Contrary to the court of appeals, we do not believe that this deferential standard of review insulates trial court decisions from appellate review. Reversals on juror challenges, however, should be rare. If the juror's recorded responses are unclear only the trial court can assess accurately the juror's intent from the juror's tone of voice, facial *826 expressions, and general demeanor. The record in this case does not reveal that Cox had any clear bias against Young which would make his dismissal from the jury compulsory. In addition, Cox stated that he would listen to the evidence presented at trial before making a final decision as to Young's guilt or innocence. Thus, the trial court's ruling on the challenge for cause should not be disturbed on review.
III.
For the reasons stated above, we conclude that the court of appeals did not apply the appropriate standard of review and did not give appropriate deference to the trial court's ruling on the challenge for cause. We reverse the judgment of the court of appeals and remand the case to that court to consider Young's additional grounds for error on appeal.
NOTES
[1] When being questioned, Cox distinguished the Fort Collins case from Young's case by describing the Fort Collins case as "a black and white case" where a defendant confessed to an "inexcusable rape."
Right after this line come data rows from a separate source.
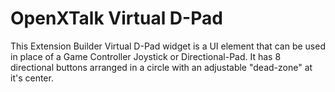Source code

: # OpenXTalk Virtual D-Pad
 This Extension Builder Virtual D-Pad widget is a UI element that can be used in place of 
 a Game Controller Joystick or Directional-Pad. 
 It has 8 directional buttons arranged in a circle with an adjustable 
 "dead-zone" at it's center.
[2] We granted certiorari on the following issue:
(1) Whether the court of appeals misapprehended the high standard of review and ignored the deference that must be granted a trial court's ruling on a challenge for cause to a potential juror when it reversed a conviction solely on the grounds that its reading of the language of the transcript led to a conclusion different than that of the trial court, where there was support for the trial court's ruling in the record and where that ruling was based on the trial court's firsthand observation of the prospective juror in question.
[3] Studies of juror comprehension of legal principles reveal that many jurors do not understand the concept of the presumption of innocence. See, e.g., David U. Strawn and Raymond W. Buchanan, Jury Confusion: A Threat to Justice, 59 Judicature 478, 481 (May, 1976)(finding that fifty percent of surveyed jurors did not understand the presumption of innocence); Bradley Saxton, How Well Do Jurors Understand Jury Instructions? A Field Test Using Real Juries and Real Trials in Wyoming, 33 Land & Water L.Rev. 59, 97 (1998)(statistics revealed that forty percent of jurors believed that the fact that the state brought charges against a defendant was "some evidence" or "strong evidence" that the defendant was guilty).